NASA’s Hubble Space Telescope has detected water in the atmospheres of five planets beyond our solar system, two recent studies show.
The five exoplanets with hints of water are all scorching-hot, Jupiter-size worlds that are unlikely to host life as we know it. But finding water in their atmospheres still marks a step forward in the search for distant planets that may be capable of supporting alien life, researchers said.
We’re very confident that we see a water signature for multiple planets – Avi Mandell, of NASA’s Goddard Space Flight Center in Greenbelt, Md., lead author of one of the studies, said in a statement.
This work really opens the door for comparing how much water is present in atmospheres on different kinds of exoplanets — for example, hotter versus cooler ones.
The two research teams used Hubble’s Wide Field Camera 3 to analyze starlight passing through the atmospheres of the five “hot Jupiter” planets, which are known as WASP-17b, HD209458b, WASP-12b, WASP-19b and XO-1b.

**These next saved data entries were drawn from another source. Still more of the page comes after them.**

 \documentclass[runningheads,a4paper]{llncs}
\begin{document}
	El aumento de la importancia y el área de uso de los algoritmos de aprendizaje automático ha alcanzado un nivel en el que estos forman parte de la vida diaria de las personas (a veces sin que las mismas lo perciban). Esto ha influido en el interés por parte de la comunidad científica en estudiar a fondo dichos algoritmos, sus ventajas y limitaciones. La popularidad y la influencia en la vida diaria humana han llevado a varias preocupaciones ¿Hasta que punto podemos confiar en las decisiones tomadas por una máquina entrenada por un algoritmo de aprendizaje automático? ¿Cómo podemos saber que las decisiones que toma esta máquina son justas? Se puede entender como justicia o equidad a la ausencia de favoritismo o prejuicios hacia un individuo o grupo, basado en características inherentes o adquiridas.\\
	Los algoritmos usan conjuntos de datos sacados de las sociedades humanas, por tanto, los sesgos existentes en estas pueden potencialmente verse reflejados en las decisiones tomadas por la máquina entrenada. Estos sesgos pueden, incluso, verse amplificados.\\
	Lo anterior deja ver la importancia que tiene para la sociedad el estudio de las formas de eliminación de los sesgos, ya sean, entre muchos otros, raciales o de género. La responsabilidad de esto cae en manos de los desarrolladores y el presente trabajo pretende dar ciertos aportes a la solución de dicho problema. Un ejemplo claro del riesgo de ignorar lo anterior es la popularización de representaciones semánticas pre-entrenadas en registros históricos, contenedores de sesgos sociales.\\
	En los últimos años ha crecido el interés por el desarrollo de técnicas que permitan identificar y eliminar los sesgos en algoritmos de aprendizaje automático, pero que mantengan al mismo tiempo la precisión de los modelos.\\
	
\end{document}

The atmospheres of all five planets showed signs of water, with the strongest signatures found in the air of WASP-17b and HD209458b.

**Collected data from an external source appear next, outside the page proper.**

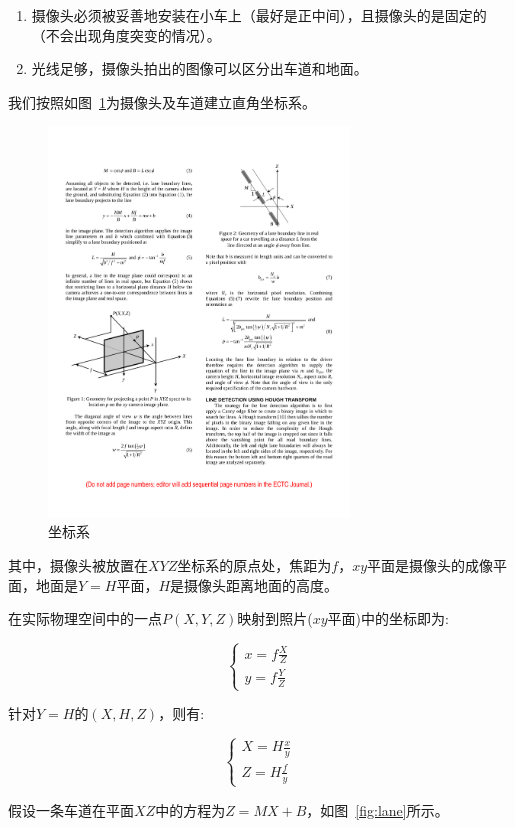 \documentclass[11pt]{article}
\begin{document}
\begin{enumerate}
  \item[(1)] 摄像头必须被妥善地安装在小车上（最好是正中间），且摄像头的是固定的（不会出现角度突变的情况）。
  \item[(2)] 光线足够，摄像头拍出的图像可以区分出车道和地面。
\end{enumerate}

我们按照如图~\ref{fig:coordinate-system}为摄像头及车道建立直角坐标系。

\begin{figure}[h!]
	\centering
	\includegraphics[width=8cm]{Graphs/coordinate-system}
	\caption{坐标系}
	\label{fig:coordinate-system}
\end{figure}

其中，摄像头被放置在$XYZ$坐标系的原点处，焦距为$f$，$xy$平面是摄像头的成像平面，地面是$Y=H$平面，$H$是摄像头距离地面的高度。

在实际物理空间中的一点$P(X,Y,Z)$映射到照片($xy$平面)中的坐标即为:

$$
\begin{cases}
  x = f \frac{X}{Z} \\
  y = f \frac{Y}{Z}
\end{cases}
$$

针对$Y=H$的$(X, H, Z)$，则有:

$$
\begin{cases}
  X = H\frac{x}{y} \\
  Z = H\frac{f}{y}
\end{cases}
$$

假设一条车道在平面$XZ$中的方程为$Z = MX + B$，如图~\ref{fig:lane}所示。
\end{document}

To determine what’s in the atmosphere of an exoplanet, astronomers watch the planet pass in front of its host star and look at which wavelengths of light are transmitted and which are partially absorbed.

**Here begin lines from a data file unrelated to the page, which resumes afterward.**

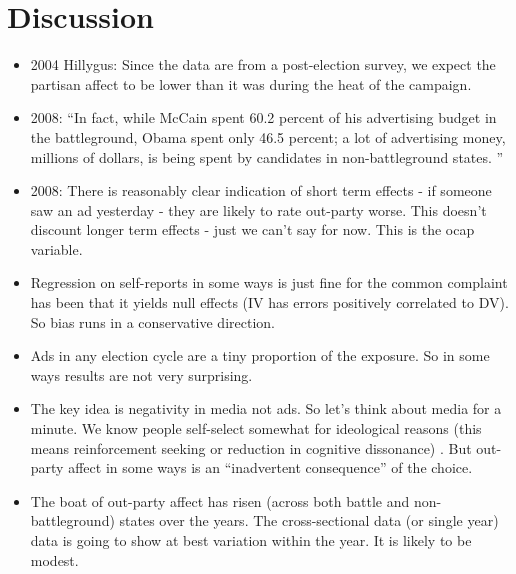 \documentclass[doc,fignum,noapacite]{apa}
\begin{document}
\section{Discussion}
\begin{itemize}
\item 2004 Hillygus: Since the data are from a post-election survey, we expect the partisan affect to be lower than 
it was during the heat of the campaign.
\item 2008: ``In fact, while McCain spent 60.2 percent of his advertising budget in the 
battleground, Obama spent only 46.5 percent; a lot of advertising money, millions of dollars, is being spent
by candidates in non-battleground states. '' \cite {Jackman2009b}
\item 2008: There is reasonably clear indication of short term effects - if someone saw an ad yesterday - they are 
likely to rate out-party worse. This doesn't discount longer term effects - just we can't say for now. This is the 
ocap variable.
\item Regression on self-reports in some ways is just fine for the common complaint has been that it yields null 
effects (IV has errors positively correlated to DV). So bias runs in a conservative direction.
\item Ads in any election cycle are a tiny proportion of the exposure. So in some ways results are not very surprising.
\item The key idea is negativity in media not ads. So let's think about media for a minute. We know people self-select 
somewhat for ideological reasons (this means reinforcement seeking or reduction in cognitive dissonance) .
But out-party affect in some ways is an ``inadvertent consequence'' of the choice. 
\item The boat of out-party affect has risen (across both battle and non-battleground) states over the years. 
The cross-sectional data (or single year) data is going to show at best variation within the year. It is likely to be 
modest. 
\end{itemize}
\newpage

 
\end{document}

Water is thought to be a common constituent of exoplanet atmospheres and has been found in the air of several other distant worlds to date. In 2011, researchers found a cloud of water so large that it could provide each person on Earth an entire planet’s worth of water–20,000 times over.
The new research marks the first time scientists have measured and compared profiles of the substance in detail across multiple alien worlds.
The exoplanet water study led by Mandell was published Dec 3rd, 2013 in The Astrophysical Journal.